*Exercise prompt*.
Within the records, determine how many lines contain the word "modes". Your reply must consist of that number only.

*Data listing*.

____________________

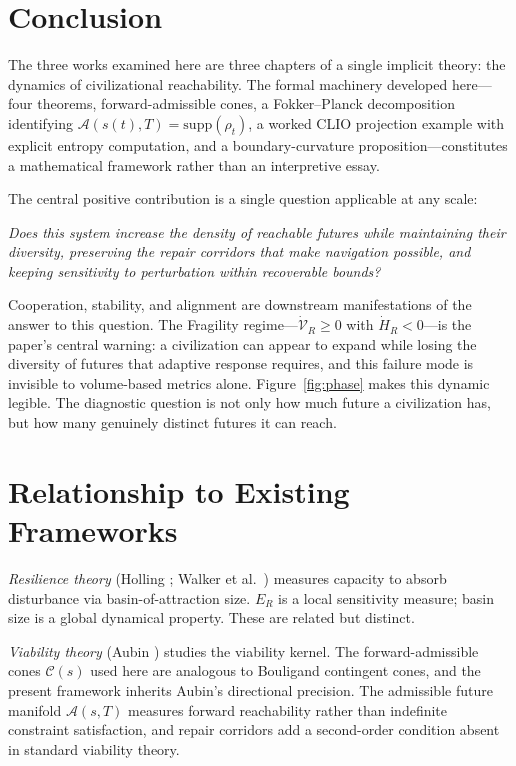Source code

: \documentclass[12pt, a4paper]{article}
\theoremstyle{plain}
\theoremstyle{definition}
\theoremstyle{remark}
\begin{document}
\section{Conclusion}

The three works examined here are three chapters of a single implicit theory: the dynamics of civilizational reachability. The formal machinery developed here---four theorems, forward-admissible cones, a Fokker--Planck decomposition identifying $\mathcal{A}(s(t),T) = \mathrm{supp}(\rho_t)$, a worked CLIO projection example with explicit entropy computation, and a boundary-curvature proposition---constitutes a mathematical framework rather than an interpretive essay.

The central positive contribution is a single question applicable at any scale:

\begin{center}
\textit{Does this system increase the density of reachable futures while maintaining their diversity, preserving the repair corridors that make navigation possible, and keeping sensitivity to perturbation within recoverable bounds?}
\end{center}

Cooperation, stability, and alignment are downstream manifestations of the answer to this question. The Fragility regime---$\dot{\mathcal{V}}_R \geq 0$ with $\dot{H}_R < 0$---is the paper's central warning: a civilization can appear to expand while losing the diversity of futures that adaptive response requires, and this failure mode is invisible to volume-based metrics alone. Figure~\ref{fig:phase} makes this dynamic legible. The diagnostic question is not only how much future a civilization has, but how many genuinely distinct futures it can reach.

\appendix

\section{Relationship to Existing Frameworks}

\textit{Resilience theory} (Holling \cite{holling1973}; Walker et al.\ \cite{walker2004}) measures capacity to absorb disturbance via basin-of-attraction size. $E_R$ is a local sensitivity measure; basin size is a global dynamical property. These are related but distinct.

\textit{Viability theory} (Aubin \cite{aubin1991}) studies the viability kernel. The forward-admissible cones $\mathcal{C}(s)$ used here are analogous to Bouligand contingent cones, and the present framework inherits Aubin's directional precision. The admissible future manifold $\mathcal{A}(s,T)$ measures forward reachability rather than indefinite constraint satisfaction, and repair corridors add a second-order condition absent in standard viability theory.
\end{document}
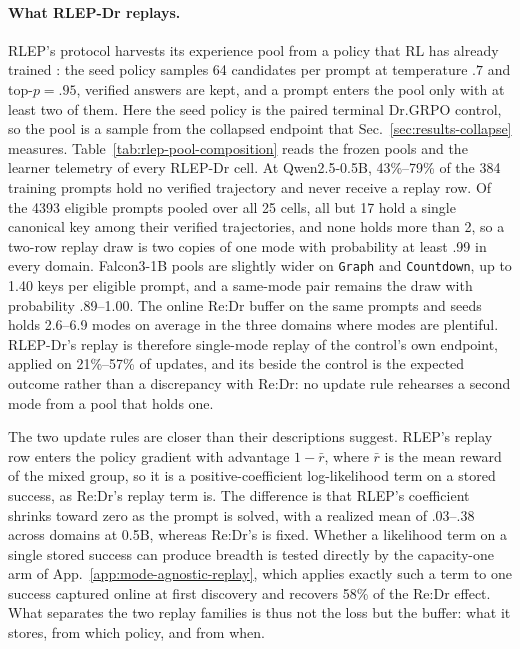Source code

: \paragraph{What RLEP-Dr replays.}
\label{app:rlep-pool}
RLEP's protocol harvests its experience pool from a policy that RL has
already trained \citep{zhang2025rlep}: the seed policy samples 64 candidates
per prompt at temperature $.7$ and top-$p=.95$, verified answers are kept, and
a prompt enters the pool only with at least two of them. Here the seed policy
is the paired terminal Dr.GRPO control, so the pool is a sample from the
collapsed endpoint that Sec.~\ref{sec:results-collapse} measures.
Table~\ref{tab:rlep-pool-composition} reads the frozen pools and the learner
telemetry of every RLEP-Dr cell. At Qwen2.5-0.5B,
43\%--79\% of the 384 training prompts hold
no verified trajectory and never receive a replay row. Of the
4393 eligible prompts pooled over all 25
cells, all but 17 hold a single canonical key among
their verified trajectories, and none holds more than 2, so a
two-row replay draw is two copies of one mode with probability at least
.99 in every domain.
Falcon3-1B pools are slightly wider on \texttt{Graph} and \texttt{Countdown},
up to 1.40 keys per eligible prompt, and a same-mode pair
remains the draw with probability
.89--1.00. The online Re:Dr buffer on the
same prompts and seeds holds 2.6--6.9 modes on average
in the three domains where modes are plentiful. RLEP-Dr's replay is therefore
single-mode replay of the control's own endpoint, applied on
21\%--57\% of updates, and its \pmd{} beside the
control is the expected outcome rather than a discrepancy with Re:Dr: no
update rule rehearses a second mode from a pool that holds one.

The two update rules are closer than their descriptions suggest. RLEP's
replay row enters the policy gradient with advantage $1-\bar r$, where
$\bar r$ is the mean reward of the mixed group, so it is a positive-coefficient
log-likelihood term on a stored success, as Re:Dr's replay term is. The
difference is that RLEP's coefficient shrinks toward zero as the prompt is
solved, with a realized mean of .03--.38 across domains
at 0.5B, whereas Re:Dr's is fixed. Whether a likelihood term on a single
stored success can produce breadth is tested directly by the capacity-one arm
of App.~\ref{app:mode-agnostic-replay}, which applies exactly such a term to
one success captured online at first discovery and recovers 58\% of
the Re:Dr effect. What separates the two replay families is thus not the loss
but the buffer: what it stores, from which policy, and from when.

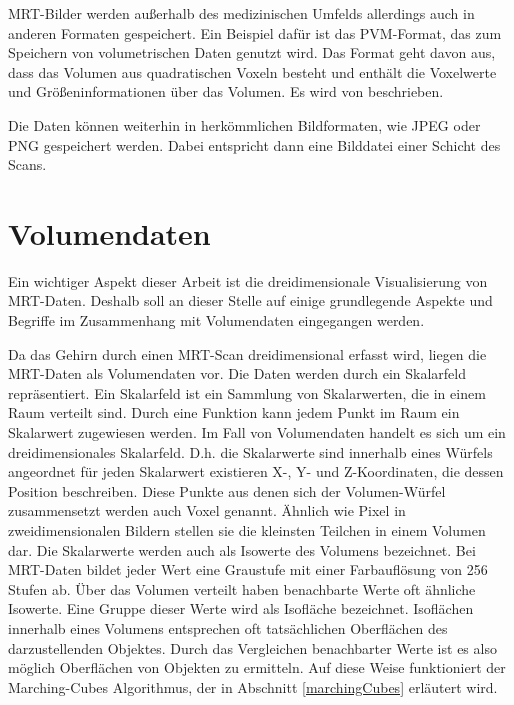 MRT-Bilder werden außerhalb des medizinischen Umfelds allerdings auch in anderen Formaten gespeichert. 
Ein Beispiel dafür ist das PVM-Format, das zum Speichern von volumetrischen Daten genutzt wird. Das Format geht davon aus, dass das Volumen aus quadratischen Voxeln besteht und enthält die Voxelwerte und Größeninformationen über das Volumen. Es wird von \cite{pvm} beschrieben.

Die Daten können weiterhin in herkömmlichen Bildformaten, wie JPEG oder PNG gespeichert werden. Dabei entspricht dann eine Bilddatei einer Schicht des Scans. 
 

\section{Volumendaten}
\label{volumeData}					  	  %

Ein wichtiger Aspekt dieser Arbeit ist die dreidimensionale Visualisierung von MRT-Daten. Deshalb soll an dieser Stelle auf einige grundlegende Aspekte und Begriffe im Zusammenhang mit Volumendaten eingegangen werden.

Da das Gehirn durch einen MRT-Scan dreidimensional erfasst wird, liegen die MRT-Daten als Volumendaten vor. Die Daten werden durch ein Skalarfeld repräsentiert. Ein Skalarfeld ist ein Sammlung von Skalarwerten, die in einem Raum verteilt sind. Durch eine Funktion kann jedem Punkt im Raum ein Skalarwert zugewiesen werden. Im Fall von Volumendaten handelt es sich um ein dreidimensionales Skalarfeld. D.h. die Skalarwerte sind innerhalb eines Würfels angeordnet für jeden Skalarwert existieren X-, Y- und Z-Koordinaten, die dessen Position beschreiben. 
Diese Punkte aus denen sich der Volumen-Würfel zusammensetzt werden auch Voxel genannt. Ähnlich wie Pixel in zweidimensionalen Bildern stellen sie die kleinsten Teilchen in einem Volumen dar. 
Die Skalarwerte werden auch als Isowerte des Volumens bezeichnet. Bei MRT-Daten bildet jeder Wert eine Graustufe mit einer Farbauflösung von 256 Stufen ab. 
Über das Volumen verteilt haben benachbarte Werte oft ähnliche Isowerte. Eine Gruppe dieser Werte wird als Isofläche bezeichnet. Isoflächen innerhalb eines Volumens entsprechen oft tatsächlichen Oberflächen des darzustellenden Objektes. Durch das Vergleichen benachbarter Werte ist es also möglich Oberflächen von Objekten zu ermitteln. Auf diese Weise funktioniert der Marching-Cubes Algorithmus, der in Abschnitt \ref{marchingCubes} erläutert wird. 


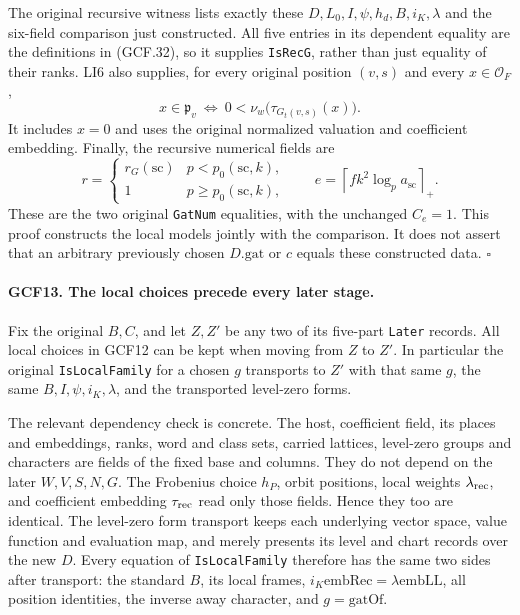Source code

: The original recursive witness lists exactly these \(D,L_0,I,\psi,
h_d,B,i_K,\lambda\) and the six-field comparison just constructed.
All five entries in its dependent equality are the definitions in
(GCF.32), so it supplies \texttt{IsRecG}, rather than just equality
of their ranks.  LI6 also supplies, for every original position
\((v,s)\) and every \(x\in\mathcal O_F\),
\[
 x\in\mathfrak p_v
 \ \Longleftrightarrow\
  0<\nu_w\bigl(\tau_{G_t(v,s)}(x)\bigr).             \tag{GCF.35}
\]
It includes \(x=0\) and uses the original normalized valuation and
coefficient embedding.  Finally, the recursive numerical fields are
\[
 r=\begin{cases}r_G(\mathrm{sc})&p<p_0(\mathrm{sc},k),\\1&
                                  p\ge p_0(\mathrm{sc},k),
       \end{cases}\qquad
 e=\left\lceil f k^2\log_p a_{\mathrm{sc}}\right\rceil_+.
 \tag{GCF.36}
\]
These are the two original \texttt{GatNum} equalities, with the
unchanged \(C_e=1\).  This proof constructs the local models jointly
with the comparison.  It does not assert that an arbitrary previously
chosen \(D.\mathrm{gat}\) or \(c\) equals these constructed data.
\hfill\(\square\)

\paragraph{GCF13. The local choices precede every later stage.}
\label{claim:GCF13}
Fix the original \(B,C\), and let \(Z,Z'\) be any two of its
five-part \texttt{Later} records.  All local choices in GCF12 can be
kept when moving from \(Z\) to \(Z'\).  In particular the original
\texttt{IsLocalFamily} for a chosen \(g\) transports to \(Z'\)
with that same \(g\), the same \(B,I,\psi,i_K,\lambda\), and
the transported level-zero forms.

The relevant dependency check is concrete.  The host, coefficient
field, its places and embeddings, ranks, word and class sets, carried
lattices, level-zero groups and characters are fields of the fixed
base and columns.  They do not depend on the later
\(W,V,S,N,G\).  The Frobenius choice \(h_P\), orbit positions,
local weights \(\lambda_{\rm rec}\), and coefficient embedding
\(\tau_{\rm rec}\) read only those fields.  Hence they too are
identical.  The level-zero form transport keeps each underlying
vector space, value function and evaluation map, and merely presents
its level and chart records over the new \(D\).
Every equation of \texttt{IsLocalFamily} therefore has the same two
sides after transport: the standard \(B\), its local frames,
\(i_K\mathrm{embRec}=\lambda\mathrm{embLL}\), all position
identities, the inverse away character, and \(g=\mathrm{gatOf}\).

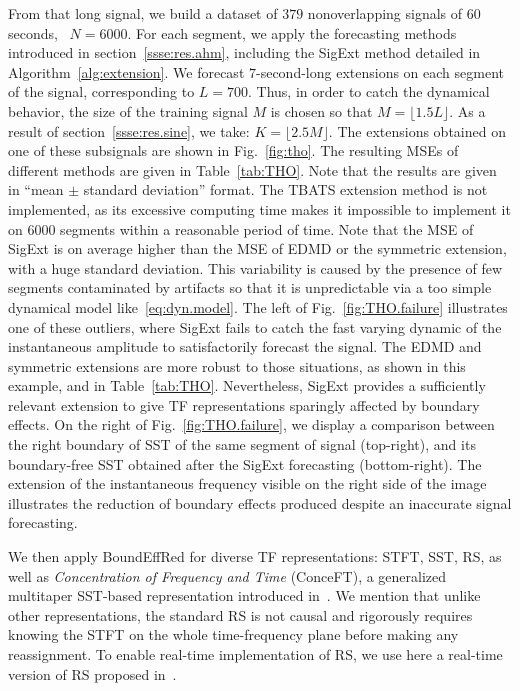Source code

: From that long signal, we build a dataset of $379$ non\-overlapping signals of 60 seconds, \ie~$N=6000$. For each segment, we apply the forecasting methods introduced in section~\ref{ssse:res.ahm}, including the {\sf SigExt} method detailed in Algorithm~\ref{alg:extension}. We forecast $7$-second-long extensions on each segment of the signal, corresponding to $L =700$. Thus, in order to catch the dynamical behavior, the size of the training signal $M$ is chosen so that $M=\lfloor 1.5L\rfloor$. As a result of section~\ref{ssse:res.sine}, we take: $K=\lfloor2.5M\rfloor$. The extensions obtained on one of these subsignals are shown in Fig.~\ref{fig:tho}. The resulting MSEs of different methods are given in Table~\ref{tab:THO}. Note that the results are given in ``mean $\pm$ standard deviation'' format. The TBATS extension method is not implemented, as its excessive computing time makes it impossible to implement it on $6000$ segments within a reasonable period of time.
%
Note that the MSE of {\sf SigExt} is on average higher than the MSE of EDMD or the symmetric extension, with a huge standard deviation. This variability is caused by the presence of few segments contaminated by artifacts so that it is unpredictable via a too simple dynamical model like~\eqref{eq:dyn.model}. The left of Fig.~\ref{fig:THO.failure} illustrates one of these outliers, where {\sf SigExt} fails to catch the fast varying dynamic of the instantaneous amplitude to satisfactorily forecast the signal. The EDMD and symmetric extensions are more robust to those situations, as shown in this example, and in Table~\ref{tab:THO}. Nevertheless, {\sf SigExt} provides a sufficiently relevant extension to give TF representations sparingly affected by boundary effects. On the right of Fig.~\ref{fig:THO.failure}, we display a comparison between the right boundary of SST of the same segment of signal (top-right), and its boundary-free SST obtained after the {\sf SigExt} forecasting (bottom-right). The extension of the instantaneous frequency visible on the right side of the image illustrates the reduction of boundary effects produced despite an inaccurate signal forecasting.

We then apply {\sf BoundEffRed} for diverse TF representations: STFT, SST, RS, as well as \textit{Concentration of Frequency and Time} (ConceFT), a generalized multitaper SST-based representation introduced in~\cite{Daubechies16conceft}.  We mention that unlike other representations, the standard RS is not causal and rigorously requires knowing the STFT on the whole time-frequency plane before making any reassignment. To enable real-time implementation of RS, we use here a real-time version of RS proposed in~\cite{Lin17conceft}.

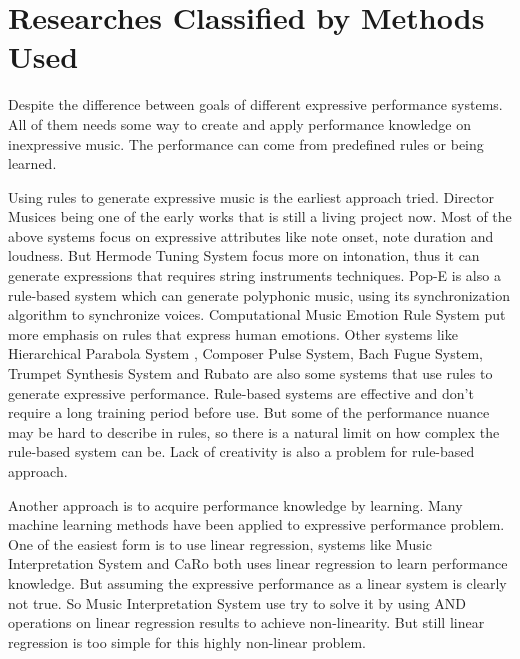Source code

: \section{Researches Classified by Methods Used}
Despite the difference between goals of different expressive performance systems. All of them needs some way to create and apply performance knowledge on inexpressive music. The performance can come from predefined rules or being learned. 

Using rules to generate expressive music is the earliest approach tried. Director Musices \cite{17} being one of the early works that is still a living project now.  Most of the above systems focus on expressive attributes like note onset, note duration and loudness. But Hermode Tuning System \cite{29} focus more on intonation, thus it can generate expressions that requires string instruments techniques. Pop-E \cite{28} is also a rule-based system which can generate polyphonic music, using its synchronization algorithm to synchronize voices. Computational Music Emotion Rule System \cite{31} put more emphasis on rules that express human emotions.  Other systems like Hierarchical Parabola System \cite{17}\cite{18}\cite{19}\cite{20}, Composer Pulse System\cite{21,22}, Bach Fugue System\cite{23}, Trumpet Synthesis System \cite{24, 25} and Rubato \cite{26, 27} are also some systems that use rules to generate expressive performance. Rule-based systems are effective and don't require a long training period before use. But some of the performance nuance may be hard to describe in rules, so there is a natural limit on how complex the rule-based system can be. Lack of creativity is also a problem for rule-based approach.

Another approach is to acquire performance knowledge by learning. Many machine learning methods have been applied to expressive performance problem. One of the easiest form is to use linear regression, systems like Music Interpretation System \cite{32,33,34} and CaRo \cite{35,36,37} both uses linear regression to learn performance knowledge. But assuming the expressive performance as a linear system is clearly not true. So Music Interpretation System use try to solve it by using AND operations on linear regression results to achieve non-linearity. But still linear regression is too simple for this highly non-linear problem.

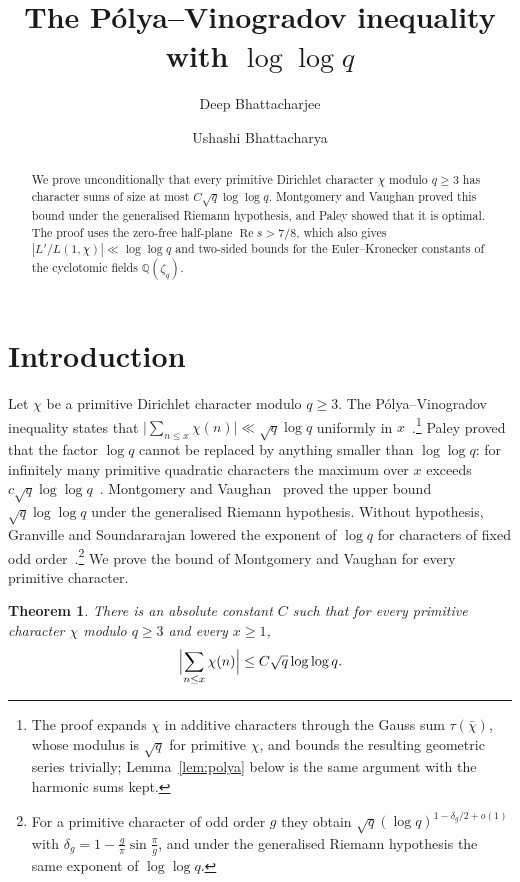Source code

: \documentclass[12pt]{amsart}
\title[P\'olya--Vinogradov with $\log\log q$]{The P\'olya--Vinogradov inequality with $\log\log q$}
\author[D. Bhattacharjee]{Deep Bhattacharjee}
\author[U. Bhattacharya]{Ushashi Bhattacharya}
\date{}
\numberwithin{equation}{section}
\newtheorem{theorem}{Theorem}[section]
\theoremstyle{definition}
\renewcommand{\Re}{\operatorname{Re}}
\begin{document}
\begin{abstract}
We prove unconditionally that every primitive Dirichlet character $\chi$ modulo $q\ge3$ has
character sums of size at most $C\sqrt q\log\log q$. Montgomery and Vaughan proved this bound under
the generalised Riemann hypothesis, and Paley showed that it is optimal. The proof uses the
zero-free half-plane $\Re s>7/8$, which also gives $|L'/L(1,\chi)|\ll\log\log q$ and two-sided
bounds for the Euler--Kronecker constants of the cyclotomic fields $\mathbb Q(\zeta_q)$.
\end{abstract}

\maketitle

\section{Introduction}

Let $\chi$ be a primitive Dirichlet character modulo $q\ge3$. The P\'olya--Vinogradov inequality
states that $\bigl|\sum_{n\le x}\chi(n)\bigr|\ll\sqrt q\log q$ uniformly in
$x$~\cite[Chapter~23]{Dav00}.\footnote{The proof expands $\chi$ in additive characters through the
Gauss sum $\tau(\bar\chi)$, whose modulus is $\sqrt q$ for primitive $\chi$, and bounds the
resulting geometric series trivially; Lemma~\ref{lem:polya} below is the same argument with the
harmonic sums kept.} Paley proved that the factor $\log q$ cannot be replaced by anything smaller
than $\log\log q$: for infinitely many primitive quadratic characters the maximum over $x$ exceeds
$c\sqrt q\log\log q$~\cite{Pal32}. Montgomery and Vaughan~\cite{MV77} proved the upper bound
$\sqrt q\log\log q$ under the generalised Riemann hypothesis. Without hypothesis, Granville and
Soundararajan lowered the exponent of $\log q$ for characters of fixed odd
order~\cite{GS07}.\footnote{For a primitive character of odd order $g$ they obtain
$\sqrt q(\log q)^{1-\delta_g/2+o(1)}$ with $\delta_g=1-\frac g\pi\sin\frac\pi g$, and under the
generalised Riemann hypothesis the same exponent of $\log\log q$.} We prove the bound of Montgomery and Vaughan for every primitive character.

\begin{theorem}\label{thm:pv}
There is an absolute constant $C$ such that for every primitive character $\chi$ modulo $q\ge3$
and every $x\ge1$,
\[
  \Bigl|\sum_{n\le x}\chi(n)\Bigr|\le C\sqrt q\log\log q.
\]
\end{theorem}
\end{document}
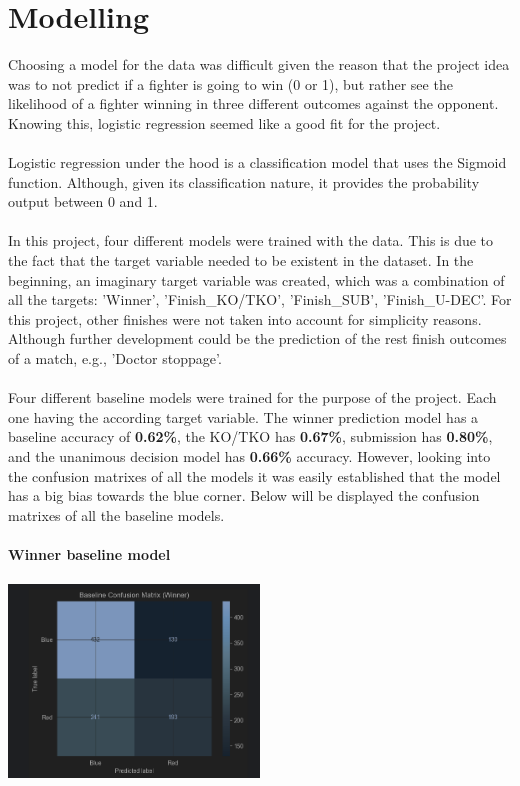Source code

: \documentclass{article}
\begin{document}
\section{Modelling}
Choosing a model for the data was difficult given the reason that the project idea was to not predict if a fighter is going to win (0 or 1), but rather see the likelihood of a fighter winning in three different outcomes against the opponent. Knowing this, logistic regression seemed like a good fit for the project.\\\\
Logistic regression under the hood is a classification model that uses the Sigmoid function. Although, given its classification nature, it provides the probability output between 0 and 1.\\\\
In this project, four different models were trained with the data. This is due to the fact that the target variable needed to be existent in the dataset. In the beginning, an imaginary target variable was created, which was a combination of all the targets: 'Winner', 'Finish\_KO/TKO', 'Finish\_SUB', 'Finish\_U-DEC'. For this project, other finishes were not taken into account for simplicity reasons. Although further development could be the prediction of the rest finish outcomes of a match, e.g., 'Doctor stoppage'.\\\\
Four different baseline models were trained for the purpose of the project. Each one having the according target variable. The winner prediction model has a baseline accuracy of \textbf{0.62\%}, the KO/TKO has \textbf{0.67\%}, submission has \textbf{0.80\%}, and the unanimous decision model has \textbf{0.66\%} accuracy. However, looking into the confusion matrixes of all the models it was easily established that the model has a big bias towards the blue corner.
Below will be displayed the confusion matrixes of all the baseline models.\\\\
	{\large \textbf{Winner baseline model}}\\\\
	\includegraphics[width=0.5\textwidth]{images/CM_Winner.png}\\\\
	
\end{document}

____________________

*Task result*.
2